- [Task]:
Give the count of lines that hold the word "begin" in this listing, with nothing added.
____ Supplied information
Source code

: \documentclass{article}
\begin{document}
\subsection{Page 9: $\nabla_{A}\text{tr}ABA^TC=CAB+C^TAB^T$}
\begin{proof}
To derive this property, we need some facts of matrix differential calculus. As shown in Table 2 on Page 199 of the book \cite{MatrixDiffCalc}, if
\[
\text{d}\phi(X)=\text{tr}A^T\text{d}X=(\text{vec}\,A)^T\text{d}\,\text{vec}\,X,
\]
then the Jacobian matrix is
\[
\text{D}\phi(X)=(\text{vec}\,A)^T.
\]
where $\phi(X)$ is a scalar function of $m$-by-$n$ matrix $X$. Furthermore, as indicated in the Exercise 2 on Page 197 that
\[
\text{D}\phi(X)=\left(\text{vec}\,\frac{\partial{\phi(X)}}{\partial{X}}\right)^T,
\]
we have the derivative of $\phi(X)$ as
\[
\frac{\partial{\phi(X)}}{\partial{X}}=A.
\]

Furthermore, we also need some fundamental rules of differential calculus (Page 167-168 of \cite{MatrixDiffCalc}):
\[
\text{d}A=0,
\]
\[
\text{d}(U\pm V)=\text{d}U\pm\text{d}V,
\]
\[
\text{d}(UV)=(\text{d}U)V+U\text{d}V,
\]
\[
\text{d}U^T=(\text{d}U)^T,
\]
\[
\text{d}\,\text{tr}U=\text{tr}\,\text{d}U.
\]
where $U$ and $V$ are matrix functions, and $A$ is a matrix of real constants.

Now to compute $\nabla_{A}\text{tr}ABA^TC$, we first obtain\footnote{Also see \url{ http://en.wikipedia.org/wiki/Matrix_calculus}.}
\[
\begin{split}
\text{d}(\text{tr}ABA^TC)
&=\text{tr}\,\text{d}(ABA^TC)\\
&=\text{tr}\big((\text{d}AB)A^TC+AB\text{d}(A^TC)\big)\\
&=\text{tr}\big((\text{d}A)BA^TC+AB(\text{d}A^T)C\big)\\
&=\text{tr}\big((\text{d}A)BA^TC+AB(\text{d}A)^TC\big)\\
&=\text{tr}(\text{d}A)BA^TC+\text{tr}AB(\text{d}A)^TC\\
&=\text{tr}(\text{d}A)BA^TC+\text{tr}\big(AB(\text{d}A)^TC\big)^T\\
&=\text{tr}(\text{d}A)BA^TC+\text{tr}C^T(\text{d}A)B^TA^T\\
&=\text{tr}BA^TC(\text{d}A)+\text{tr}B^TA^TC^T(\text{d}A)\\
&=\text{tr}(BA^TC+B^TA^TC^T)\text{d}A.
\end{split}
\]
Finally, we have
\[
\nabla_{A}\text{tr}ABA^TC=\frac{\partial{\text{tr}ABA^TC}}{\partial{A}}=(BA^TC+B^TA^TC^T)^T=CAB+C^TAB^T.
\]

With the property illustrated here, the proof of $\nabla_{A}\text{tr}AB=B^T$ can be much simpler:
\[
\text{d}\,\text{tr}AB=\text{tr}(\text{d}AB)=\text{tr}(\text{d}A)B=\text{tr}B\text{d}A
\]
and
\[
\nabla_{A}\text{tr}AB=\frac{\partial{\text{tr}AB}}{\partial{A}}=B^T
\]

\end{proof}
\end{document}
________
____ Supplied information
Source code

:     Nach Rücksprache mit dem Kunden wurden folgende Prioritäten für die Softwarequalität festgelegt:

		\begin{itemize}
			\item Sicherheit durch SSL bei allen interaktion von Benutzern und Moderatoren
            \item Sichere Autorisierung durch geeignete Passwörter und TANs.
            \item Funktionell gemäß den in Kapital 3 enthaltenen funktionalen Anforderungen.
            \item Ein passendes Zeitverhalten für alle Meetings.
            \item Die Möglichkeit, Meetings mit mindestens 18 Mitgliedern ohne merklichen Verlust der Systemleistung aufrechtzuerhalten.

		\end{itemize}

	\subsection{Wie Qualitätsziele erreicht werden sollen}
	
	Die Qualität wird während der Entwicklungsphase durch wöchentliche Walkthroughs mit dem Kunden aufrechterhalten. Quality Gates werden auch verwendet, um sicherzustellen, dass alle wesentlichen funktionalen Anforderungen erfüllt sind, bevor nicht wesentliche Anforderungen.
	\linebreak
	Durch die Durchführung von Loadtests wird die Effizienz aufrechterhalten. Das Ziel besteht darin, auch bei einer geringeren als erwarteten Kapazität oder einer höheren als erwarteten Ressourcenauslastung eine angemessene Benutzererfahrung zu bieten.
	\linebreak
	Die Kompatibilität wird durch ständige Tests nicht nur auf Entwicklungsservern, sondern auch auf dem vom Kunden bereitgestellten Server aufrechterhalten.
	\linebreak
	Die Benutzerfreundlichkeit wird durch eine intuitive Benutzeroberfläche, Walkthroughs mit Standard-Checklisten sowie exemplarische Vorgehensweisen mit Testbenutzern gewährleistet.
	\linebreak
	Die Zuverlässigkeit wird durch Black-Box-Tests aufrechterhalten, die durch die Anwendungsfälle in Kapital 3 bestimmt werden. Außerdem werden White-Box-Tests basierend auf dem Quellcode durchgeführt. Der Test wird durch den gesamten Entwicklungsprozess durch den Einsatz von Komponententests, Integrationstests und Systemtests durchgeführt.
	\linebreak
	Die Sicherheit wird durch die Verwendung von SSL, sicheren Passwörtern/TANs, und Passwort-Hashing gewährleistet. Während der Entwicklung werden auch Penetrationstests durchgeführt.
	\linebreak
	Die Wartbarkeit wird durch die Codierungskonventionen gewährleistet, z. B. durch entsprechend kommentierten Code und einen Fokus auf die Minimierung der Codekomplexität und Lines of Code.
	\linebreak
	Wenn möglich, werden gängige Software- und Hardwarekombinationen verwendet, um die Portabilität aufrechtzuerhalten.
________
- [Task solution]:
4